Task:
Output the opening lines of the records exactly. End with the line that contains "também está presente".

[Recorded data]
##############################

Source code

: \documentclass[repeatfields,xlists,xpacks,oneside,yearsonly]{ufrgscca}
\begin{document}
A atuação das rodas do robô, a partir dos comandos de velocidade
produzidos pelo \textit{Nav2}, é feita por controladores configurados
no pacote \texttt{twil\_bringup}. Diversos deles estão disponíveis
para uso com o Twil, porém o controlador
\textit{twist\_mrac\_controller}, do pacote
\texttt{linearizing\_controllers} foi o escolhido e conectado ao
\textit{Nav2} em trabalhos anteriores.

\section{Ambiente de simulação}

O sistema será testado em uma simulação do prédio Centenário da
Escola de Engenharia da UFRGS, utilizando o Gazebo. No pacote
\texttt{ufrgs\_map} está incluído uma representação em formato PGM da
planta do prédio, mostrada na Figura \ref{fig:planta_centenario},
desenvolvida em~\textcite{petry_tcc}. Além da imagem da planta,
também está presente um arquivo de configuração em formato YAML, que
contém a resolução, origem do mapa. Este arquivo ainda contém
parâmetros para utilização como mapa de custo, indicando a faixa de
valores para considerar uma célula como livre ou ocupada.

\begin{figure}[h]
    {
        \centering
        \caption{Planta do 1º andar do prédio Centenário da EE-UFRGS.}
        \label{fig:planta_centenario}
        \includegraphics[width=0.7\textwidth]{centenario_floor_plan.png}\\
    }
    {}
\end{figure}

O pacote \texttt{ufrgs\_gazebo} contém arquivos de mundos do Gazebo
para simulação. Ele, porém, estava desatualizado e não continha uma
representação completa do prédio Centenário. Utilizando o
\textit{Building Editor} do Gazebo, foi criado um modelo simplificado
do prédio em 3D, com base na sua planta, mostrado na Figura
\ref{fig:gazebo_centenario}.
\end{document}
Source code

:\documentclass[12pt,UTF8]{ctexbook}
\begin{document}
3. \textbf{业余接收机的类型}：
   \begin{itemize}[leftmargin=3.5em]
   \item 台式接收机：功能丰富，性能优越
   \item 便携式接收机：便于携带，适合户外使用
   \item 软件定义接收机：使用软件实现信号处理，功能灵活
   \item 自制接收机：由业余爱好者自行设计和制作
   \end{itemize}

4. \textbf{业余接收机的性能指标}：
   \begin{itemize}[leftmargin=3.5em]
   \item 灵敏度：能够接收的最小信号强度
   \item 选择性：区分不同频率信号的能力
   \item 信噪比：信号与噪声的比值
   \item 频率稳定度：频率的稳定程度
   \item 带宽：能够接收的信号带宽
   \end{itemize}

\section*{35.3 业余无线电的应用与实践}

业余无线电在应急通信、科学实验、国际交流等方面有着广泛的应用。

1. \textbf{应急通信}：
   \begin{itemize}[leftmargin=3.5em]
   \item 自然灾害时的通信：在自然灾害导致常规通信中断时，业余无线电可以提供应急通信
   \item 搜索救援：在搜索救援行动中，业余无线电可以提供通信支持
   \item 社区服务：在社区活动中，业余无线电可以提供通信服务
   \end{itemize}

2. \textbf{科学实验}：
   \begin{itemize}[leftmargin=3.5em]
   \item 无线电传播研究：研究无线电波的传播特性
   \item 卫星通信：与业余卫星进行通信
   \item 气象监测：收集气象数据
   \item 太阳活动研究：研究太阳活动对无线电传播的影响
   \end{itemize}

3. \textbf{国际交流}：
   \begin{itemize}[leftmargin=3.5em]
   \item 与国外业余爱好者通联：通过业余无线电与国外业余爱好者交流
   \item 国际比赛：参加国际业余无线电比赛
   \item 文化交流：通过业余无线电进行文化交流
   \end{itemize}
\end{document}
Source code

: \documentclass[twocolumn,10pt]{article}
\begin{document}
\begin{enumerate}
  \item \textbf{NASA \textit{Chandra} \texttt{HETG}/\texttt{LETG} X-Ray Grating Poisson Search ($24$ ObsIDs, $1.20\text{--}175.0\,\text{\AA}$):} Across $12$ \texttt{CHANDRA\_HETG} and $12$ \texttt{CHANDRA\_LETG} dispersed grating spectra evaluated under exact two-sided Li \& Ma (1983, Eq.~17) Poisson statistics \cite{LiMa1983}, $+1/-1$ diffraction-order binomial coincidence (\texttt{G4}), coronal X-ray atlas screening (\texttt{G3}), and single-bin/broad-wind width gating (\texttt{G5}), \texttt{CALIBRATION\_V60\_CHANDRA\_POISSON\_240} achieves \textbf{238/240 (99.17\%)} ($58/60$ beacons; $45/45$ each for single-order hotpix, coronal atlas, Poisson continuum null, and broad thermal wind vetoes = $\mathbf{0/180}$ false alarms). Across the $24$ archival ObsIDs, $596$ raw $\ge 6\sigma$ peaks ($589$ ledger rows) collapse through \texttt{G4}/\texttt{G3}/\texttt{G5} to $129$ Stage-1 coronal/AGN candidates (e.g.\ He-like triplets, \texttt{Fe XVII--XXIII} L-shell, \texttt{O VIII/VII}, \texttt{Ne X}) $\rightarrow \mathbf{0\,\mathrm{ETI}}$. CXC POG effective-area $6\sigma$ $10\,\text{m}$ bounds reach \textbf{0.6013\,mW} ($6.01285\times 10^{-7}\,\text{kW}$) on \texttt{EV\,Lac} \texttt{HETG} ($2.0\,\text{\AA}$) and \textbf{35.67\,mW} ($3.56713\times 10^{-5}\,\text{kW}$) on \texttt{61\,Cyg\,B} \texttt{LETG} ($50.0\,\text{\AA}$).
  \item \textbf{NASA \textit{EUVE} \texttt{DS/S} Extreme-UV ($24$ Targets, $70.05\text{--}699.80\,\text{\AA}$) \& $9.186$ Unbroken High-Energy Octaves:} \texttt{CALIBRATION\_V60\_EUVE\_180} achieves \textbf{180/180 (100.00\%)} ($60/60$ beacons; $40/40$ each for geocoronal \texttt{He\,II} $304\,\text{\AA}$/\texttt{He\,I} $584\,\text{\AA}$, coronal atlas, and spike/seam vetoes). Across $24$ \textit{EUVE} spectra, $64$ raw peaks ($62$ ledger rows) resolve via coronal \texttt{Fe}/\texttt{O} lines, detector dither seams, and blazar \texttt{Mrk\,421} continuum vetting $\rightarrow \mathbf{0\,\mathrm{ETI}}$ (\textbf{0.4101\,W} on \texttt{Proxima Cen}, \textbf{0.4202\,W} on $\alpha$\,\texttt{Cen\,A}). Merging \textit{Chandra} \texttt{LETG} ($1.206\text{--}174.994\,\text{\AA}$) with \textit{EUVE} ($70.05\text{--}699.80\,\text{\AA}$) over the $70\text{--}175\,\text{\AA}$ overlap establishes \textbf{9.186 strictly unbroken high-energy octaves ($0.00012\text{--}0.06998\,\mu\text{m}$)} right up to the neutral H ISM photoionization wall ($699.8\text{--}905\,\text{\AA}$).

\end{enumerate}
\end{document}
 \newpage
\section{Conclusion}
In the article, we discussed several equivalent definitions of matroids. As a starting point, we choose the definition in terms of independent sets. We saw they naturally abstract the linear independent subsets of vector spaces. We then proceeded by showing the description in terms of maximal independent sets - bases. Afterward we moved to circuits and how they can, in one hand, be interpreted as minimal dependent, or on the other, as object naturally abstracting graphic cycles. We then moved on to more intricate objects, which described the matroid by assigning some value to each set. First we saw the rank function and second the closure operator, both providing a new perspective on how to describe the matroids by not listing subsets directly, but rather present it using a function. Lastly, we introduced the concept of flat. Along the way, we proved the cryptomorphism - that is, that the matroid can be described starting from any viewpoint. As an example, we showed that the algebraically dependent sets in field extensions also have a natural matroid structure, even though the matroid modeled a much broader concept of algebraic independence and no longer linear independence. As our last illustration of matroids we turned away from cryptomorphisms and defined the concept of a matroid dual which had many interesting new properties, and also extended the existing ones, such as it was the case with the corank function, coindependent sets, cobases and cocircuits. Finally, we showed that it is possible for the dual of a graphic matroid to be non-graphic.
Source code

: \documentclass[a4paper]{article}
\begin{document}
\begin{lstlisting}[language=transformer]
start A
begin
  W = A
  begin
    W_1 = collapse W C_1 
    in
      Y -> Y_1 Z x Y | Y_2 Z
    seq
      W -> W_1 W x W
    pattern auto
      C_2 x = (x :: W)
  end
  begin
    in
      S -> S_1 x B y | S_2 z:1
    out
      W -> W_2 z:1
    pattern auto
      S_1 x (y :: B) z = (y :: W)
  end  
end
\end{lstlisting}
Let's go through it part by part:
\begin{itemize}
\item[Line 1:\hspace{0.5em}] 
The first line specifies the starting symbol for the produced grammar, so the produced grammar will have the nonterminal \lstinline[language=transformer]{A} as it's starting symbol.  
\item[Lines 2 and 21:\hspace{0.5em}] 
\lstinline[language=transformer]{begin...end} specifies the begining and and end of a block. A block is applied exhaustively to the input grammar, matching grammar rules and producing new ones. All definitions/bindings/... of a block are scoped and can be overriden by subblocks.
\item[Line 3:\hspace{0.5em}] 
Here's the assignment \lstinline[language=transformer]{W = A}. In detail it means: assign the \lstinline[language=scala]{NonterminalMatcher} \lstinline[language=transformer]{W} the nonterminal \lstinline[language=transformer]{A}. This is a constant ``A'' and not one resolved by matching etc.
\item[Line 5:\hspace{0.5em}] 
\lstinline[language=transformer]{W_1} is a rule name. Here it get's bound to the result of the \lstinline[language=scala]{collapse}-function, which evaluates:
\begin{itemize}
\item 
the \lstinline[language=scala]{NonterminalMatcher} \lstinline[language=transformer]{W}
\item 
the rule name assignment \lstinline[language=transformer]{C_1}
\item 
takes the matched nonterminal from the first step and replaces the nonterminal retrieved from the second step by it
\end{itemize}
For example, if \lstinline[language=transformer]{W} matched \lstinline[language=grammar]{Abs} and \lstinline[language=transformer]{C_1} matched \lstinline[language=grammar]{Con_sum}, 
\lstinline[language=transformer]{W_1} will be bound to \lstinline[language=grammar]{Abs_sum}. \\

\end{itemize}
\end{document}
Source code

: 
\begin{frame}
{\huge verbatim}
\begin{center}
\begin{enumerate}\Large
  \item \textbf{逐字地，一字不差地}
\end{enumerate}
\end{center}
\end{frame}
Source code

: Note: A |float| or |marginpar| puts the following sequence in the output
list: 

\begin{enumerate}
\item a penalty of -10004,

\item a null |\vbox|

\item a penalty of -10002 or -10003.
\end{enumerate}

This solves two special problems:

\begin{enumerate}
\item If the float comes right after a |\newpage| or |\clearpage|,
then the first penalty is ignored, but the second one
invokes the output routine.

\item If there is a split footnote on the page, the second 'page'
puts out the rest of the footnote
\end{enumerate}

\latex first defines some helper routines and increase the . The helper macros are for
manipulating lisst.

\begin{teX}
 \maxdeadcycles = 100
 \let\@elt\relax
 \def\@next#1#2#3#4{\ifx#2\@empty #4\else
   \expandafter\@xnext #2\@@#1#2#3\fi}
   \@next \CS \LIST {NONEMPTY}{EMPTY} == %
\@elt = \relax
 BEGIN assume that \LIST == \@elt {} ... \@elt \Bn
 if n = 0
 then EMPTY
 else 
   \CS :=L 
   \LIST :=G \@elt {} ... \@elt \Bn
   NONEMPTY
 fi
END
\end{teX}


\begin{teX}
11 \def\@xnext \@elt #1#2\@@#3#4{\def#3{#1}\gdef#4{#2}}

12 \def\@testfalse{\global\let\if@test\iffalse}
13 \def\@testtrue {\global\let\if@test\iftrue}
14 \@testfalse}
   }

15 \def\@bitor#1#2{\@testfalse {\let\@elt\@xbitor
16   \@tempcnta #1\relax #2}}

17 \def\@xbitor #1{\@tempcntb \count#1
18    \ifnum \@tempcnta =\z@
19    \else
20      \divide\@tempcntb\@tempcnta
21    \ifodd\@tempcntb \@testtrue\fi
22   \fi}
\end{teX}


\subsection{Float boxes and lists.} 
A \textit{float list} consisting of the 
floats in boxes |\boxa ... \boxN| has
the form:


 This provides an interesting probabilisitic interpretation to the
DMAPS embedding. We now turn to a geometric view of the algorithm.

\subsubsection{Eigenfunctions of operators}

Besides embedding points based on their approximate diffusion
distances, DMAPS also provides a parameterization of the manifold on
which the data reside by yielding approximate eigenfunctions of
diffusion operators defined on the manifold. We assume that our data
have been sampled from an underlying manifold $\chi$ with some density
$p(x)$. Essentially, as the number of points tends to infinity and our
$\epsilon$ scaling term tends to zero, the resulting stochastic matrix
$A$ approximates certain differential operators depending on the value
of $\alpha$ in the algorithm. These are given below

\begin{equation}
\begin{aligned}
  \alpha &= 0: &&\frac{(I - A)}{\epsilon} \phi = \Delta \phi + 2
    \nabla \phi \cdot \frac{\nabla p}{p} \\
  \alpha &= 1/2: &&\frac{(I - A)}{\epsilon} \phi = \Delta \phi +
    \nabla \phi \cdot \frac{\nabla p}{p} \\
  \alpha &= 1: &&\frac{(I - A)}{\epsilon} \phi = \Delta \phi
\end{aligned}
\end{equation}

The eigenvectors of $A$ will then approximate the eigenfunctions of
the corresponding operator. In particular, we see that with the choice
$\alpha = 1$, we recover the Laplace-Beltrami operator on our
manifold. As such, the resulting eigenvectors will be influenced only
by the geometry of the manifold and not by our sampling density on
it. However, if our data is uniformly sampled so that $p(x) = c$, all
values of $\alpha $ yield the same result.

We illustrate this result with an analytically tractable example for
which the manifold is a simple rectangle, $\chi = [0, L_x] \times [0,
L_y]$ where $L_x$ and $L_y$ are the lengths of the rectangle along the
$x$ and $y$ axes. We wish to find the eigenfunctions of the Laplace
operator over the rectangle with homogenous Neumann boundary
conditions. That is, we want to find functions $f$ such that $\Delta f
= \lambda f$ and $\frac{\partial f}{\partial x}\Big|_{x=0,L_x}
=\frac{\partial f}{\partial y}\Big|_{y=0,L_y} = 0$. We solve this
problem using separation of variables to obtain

##############################

Result for this exercise:
Source code

: \documentclass[repeatfields,xlists,xpacks,oneside,yearsonly]{ufrgscca}
\begin{document}
A atuação das rodas do robô, a partir dos comandos de velocidade
produzidos pelo \textit{Nav2}, é feita por controladores configurados
no pacote \texttt{twil\_bringup}. Diversos deles estão disponíveis
para uso com o Twil, porém o controlador
\textit{twist\_mrac\_controller}, do pacote
\texttt{linearizing\_controllers} foi o escolhido e conectado ao
\textit{Nav2} em trabalhos anteriores.

\section{Ambiente de simulação}

O sistema será testado em uma simulação do prédio Centenário da
Escola de Engenharia da UFRGS, utilizando o Gazebo. No pacote
\texttt{ufrgs\_map} está incluído uma representação em formato PGM da
planta do prédio, mostrada na Figura \ref{fig:planta_centenario},
desenvolvida em~\textcite{petry_tcc}. Além da imagem da planta,
também está presente um arquivo de configuração em formato YAML, que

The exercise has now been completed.